Artemisa destacó por encima de sus hermanos desde que nació. Una de las anécdotas de su concepción es la ayuda que prestó en el parto de su hermano. ¡Tres segundos de vida y ya era matrona! A los tres añitos, la diosa sintió un deseo que solo Zeus, su abuelo, podía concederle: quería ser cazadora. ¿Por qué no iba a darle a su nieta el capricho?
Provista de un arco y flechas de plata (las de tronco de árbol estaban ya pasadas de moda), se declaró protectora de las Amazonas, guerreras y cazadoras. Su bandera era la virginidad y su meta, liberar a las mujeres del yugo del hombre (ojito con la diosa). El mayor enemigo de Artemisa recogido en los mitos fue el gigante cazador Orión. Parece ser que Orión raptó a una de sus compañeras y a la joven Artemisa le sentó fatal, no solo porque estaba ansiosa por la visita de su amiga, sino porque todos conocían su belleza y eso de que se la llevara no le gustó nada.

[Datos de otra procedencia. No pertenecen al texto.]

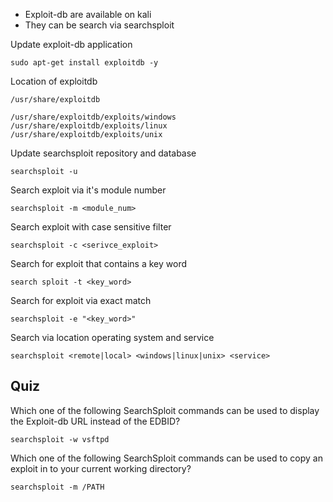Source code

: - Exploit-db are available on kali
- They can be search via searchsploit


Update exploit-db application
```
sudo apt-get install exploitdb -y
```

Location of exploitdb
```
/usr/share/exploitdb

/usr/share/exploitdb/exploits/windows
/usr/share/exploitdb/exploits/linux
/usr/share/exploitdb/exploits/unix
```

Update searchsploit repository and database
```
searchsploit -u 
```

Search exploit via it's module number
```
searchsploit -m <module_num>
```

Search exploit with case sensitive filter
```
searchsploit -c <serivce_exploit>
```

Search for exploit that contains a key word
```
search sploit -t <key_word>
```

Search for exploit via exact match 
```
searchsploit -e "<key_word>"
```

Search via location operating system and service
```
searchsploit <remote|local> <windows|linux|unix> <service>
```

## Quiz

Which one of the following SearchSploit commands can be used to display the Exploit-db URL instead of the EDBID?

```
searchsploit -w vsftpd
```

Which one of the following SearchSploit commands can be used to copy an exploit in to your current working directory?

```
searchsploit -m /PATH
```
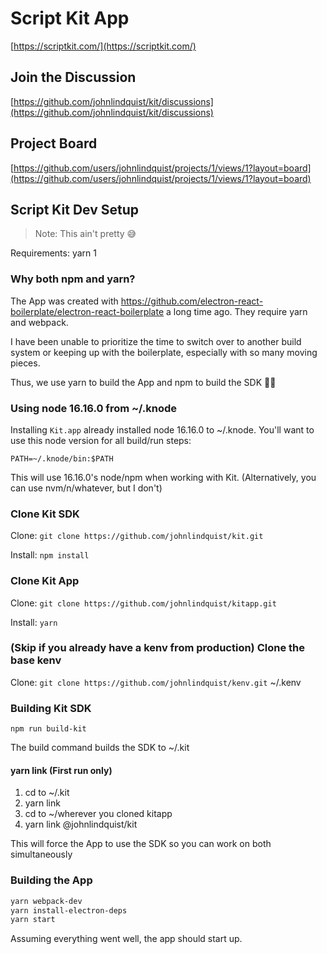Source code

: # Script Kit App

[https://scriptkit.com/](https://scriptkit.com/)

## Join the Discussion

[https://github.com/johnlindquist/kit/discussions](https://github.com/johnlindquist/kit/discussions)

## Project Board

[https://github.com/users/johnlindquist/projects/1/views/1?layout=board](https://github.com/users/johnlindquist/projects/1/views/1?layout=board)

## Script Kit Dev Setup

> Note: This ain't pretty 😅

Requirements: yarn 1

### Why both npm and yarn?

The App was created with https://github.com/electron-react-boilerplate/electron-react-boilerplate a long time ago. They require yarn and webpack.

I have been unable to prioritize the time to switch over to another build system or keeping up with the boilerplate, especially with so many moving pieces.

Thus, we use yarn to build the App and npm to build the SDK 🤦‍♂️

### Using node 16.16.0 from ~/.knode

Installing `Kit.app` already installed node 16.16.0 to ~/.knode. You'll want to use this node version for all build/run steps:

`PATH=~/.knode/bin:$PATH`

This will use 16.16.0's node/npm when working with Kit. (Alternatively, you can use nvm/n/whatever, but I don't)

### Clone Kit SDK

Clone:
`git clone https://github.com/johnlindquist/kit.git`

Install:
`npm install`

### Clone Kit App

Clone:
`git clone https://github.com/johnlindquist/kitapp.git`

Install:
`yarn`

### (Skip if you already have a kenv from production) Clone the base kenv

Clone:
`git clone https://github.com/johnlindquist/kenv.git` ~/.kenv

### Building Kit SDK

`npm run build-kit`

The build command builds the SDK to ~/.kit

#### yarn link (First run only)

1. cd to ~/.kit
2. yarn link
3. cd to ~/wherever you cloned kitapp
4. yarn link @johnlindquist/kit

This will force the App to use the SDK so you can work on both simultaneously

### Building the App

```bash
yarn webpack-dev
yarn install-electron-deps
yarn start
```

Assuming everything went well, the app should start up.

Artemisa luchó contra todos aquellos que no respetaban a las mujeres del reino: Opis, Calidón, Acteón. Si te tocaban un pelo sin su permiso, si intentaban sobrepasarse o si lo hacían con alguna de sus “hijas del Océano”, ya podían implorar. La mitología la convirtió en la inspiración de lo valiente y la protección.
Tiempo después, con el eco de las leyendas, los antiguos dijeron que Artemisa se convirtió en la Luna. Siempre alerta, siempre protectora, saldría para vigilar que todo quedaba en orden con la caída del sol, arrastrado por Helios. ¿Seguirá Artemisa ahí arriba mirándonos con gesto de guerrera?